WORK REQUIRED - The answer must consist of the entries, copied exactly and in full.

GIVEN ENTRIES -
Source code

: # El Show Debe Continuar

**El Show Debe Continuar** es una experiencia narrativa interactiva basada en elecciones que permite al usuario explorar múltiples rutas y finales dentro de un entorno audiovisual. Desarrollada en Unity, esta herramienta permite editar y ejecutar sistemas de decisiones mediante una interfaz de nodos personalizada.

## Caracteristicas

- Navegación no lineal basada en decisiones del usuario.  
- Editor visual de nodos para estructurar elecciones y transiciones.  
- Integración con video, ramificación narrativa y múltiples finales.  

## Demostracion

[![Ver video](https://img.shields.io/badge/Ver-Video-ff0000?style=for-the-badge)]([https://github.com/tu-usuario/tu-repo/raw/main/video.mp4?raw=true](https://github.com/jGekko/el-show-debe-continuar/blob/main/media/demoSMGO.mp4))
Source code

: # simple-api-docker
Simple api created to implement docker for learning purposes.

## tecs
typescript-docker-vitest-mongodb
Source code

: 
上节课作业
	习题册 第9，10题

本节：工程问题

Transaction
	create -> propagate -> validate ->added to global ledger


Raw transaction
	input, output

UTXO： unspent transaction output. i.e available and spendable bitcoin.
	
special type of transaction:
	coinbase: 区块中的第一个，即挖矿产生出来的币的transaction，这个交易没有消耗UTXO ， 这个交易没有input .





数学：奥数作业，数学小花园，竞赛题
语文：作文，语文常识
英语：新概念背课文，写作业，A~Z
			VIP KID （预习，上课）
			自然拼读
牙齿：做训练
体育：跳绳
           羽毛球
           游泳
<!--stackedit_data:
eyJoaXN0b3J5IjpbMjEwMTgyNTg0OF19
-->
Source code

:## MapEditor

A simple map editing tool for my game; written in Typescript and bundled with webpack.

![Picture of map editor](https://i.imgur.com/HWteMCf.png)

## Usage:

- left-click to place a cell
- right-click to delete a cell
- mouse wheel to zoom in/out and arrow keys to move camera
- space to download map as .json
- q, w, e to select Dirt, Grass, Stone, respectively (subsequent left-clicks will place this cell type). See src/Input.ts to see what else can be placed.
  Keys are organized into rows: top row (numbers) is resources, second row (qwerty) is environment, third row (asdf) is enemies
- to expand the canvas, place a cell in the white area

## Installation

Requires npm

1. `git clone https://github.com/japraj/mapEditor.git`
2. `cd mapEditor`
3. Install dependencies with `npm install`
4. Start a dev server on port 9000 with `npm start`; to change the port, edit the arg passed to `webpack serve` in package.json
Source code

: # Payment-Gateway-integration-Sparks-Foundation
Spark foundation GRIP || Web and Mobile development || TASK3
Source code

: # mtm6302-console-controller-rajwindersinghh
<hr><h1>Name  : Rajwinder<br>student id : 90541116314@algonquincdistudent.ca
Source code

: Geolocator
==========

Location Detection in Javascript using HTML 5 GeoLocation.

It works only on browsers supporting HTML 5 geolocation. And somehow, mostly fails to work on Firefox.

RESPONSE BOX -
Source code

: # El Show Debe Continuar

**El Show Debe Continuar** es una experiencia narrativa interactiva basada en elecciones que permite al usuario explorar múltiples rutas y finales dentro de un entorno audiovisual. Desarrollada en Unity, esta herramienta permite editar y ejecutar sistemas de decisiones mediante una interfaz de nodos personalizada.

## Caracteristicas

- Navegación no lineal basada en decisiones del usuario.  
- Editor visual de nodos para estructurar elecciones y transiciones.  
- Integración con video, ramificación narrativa y múltiples finales.  

## Demostracion

[![Ver video](https://img.shields.io/badge/Ver-Video-ff0000?style=for-the-badge)]([https://github.com/tu-usuario/tu-repo/raw/main/video.mp4?raw=true](https://github.com/jGekko/el-show-debe-continuar/blob/main/media/demoSMGO.mp4))
Source code

: # simple-api-docker
Simple api created to implement docker for learning purposes.

## tecs
typescript-docker-vitest-mongodb
Source code

: 
上节课作业
	习题册 第9，10题

本节：工程问题

Transaction
	create -> propagate -> validate ->added to global ledger


Raw transaction
	input, output

UTXO： unspent transaction output. i.e available and spendable bitcoin.
	
special type of transaction:
	coinbase: 区块中的第一个，即挖矿产生出来的币的transaction，这个交易没有消耗UTXO ， 这个交易没有input .





数学：奥数作业，数学小花园，竞赛题
语文：作文，语文常识
英语：新概念背课文，写作业，A~Z
			VIP KID （预习，上课）
			自然拼读
牙齿：做训练
体育：跳绳
           羽毛球
           游泳
<!--stackedit_data:
eyJoaXN0b3J5IjpbMjEwMTgyNTg0OF19
-->
Source code

:## MapEditor

A simple map editing tool for my game; written in Typescript and bundled with webpack.

![Picture of map editor](https://i.imgur.com/HWteMCf.png)

## Usage:

- left-click to place a cell
- right-click to delete a cell
- mouse wheel to zoom in/out and arrow keys to move camera
- space to download map as .json
- q, w, e to select Dirt, Grass, Stone, respectively (subsequent left-clicks will place this cell type). See src/Input.ts to see what else can be placed.
  Keys are organized into rows: top row (numbers) is resources, second row (qwerty) is environment, third row (asdf) is enemies
- to expand the canvas, place a cell in the white area

## Installation

Requires npm

1. `git clone https://github.com/japraj/mapEditor.git`
2. `cd mapEditor`
3. Install dependencies with `npm install`
4. Start a dev server on port 9000 with `npm start`; to change the port, edit the arg passed to `webpack serve` in package.json
Source code

: # Payment-Gateway-integration-Sparks-Foundation
Spark foundation GRIP || Web and Mobile development || TASK3
Source code

: # mtm6302-console-controller-rajwindersinghh
<hr><h1>Name  : Rajwinder<br>student id : 90541116314@algonquincdistudent.ca
Source code

: Geolocator
==========

Location Detection in Javascript using HTML 5 GeoLocation.

It works only on browsers supporting HTML 5 geolocation. And somehow, mostly fails to work on Firefox.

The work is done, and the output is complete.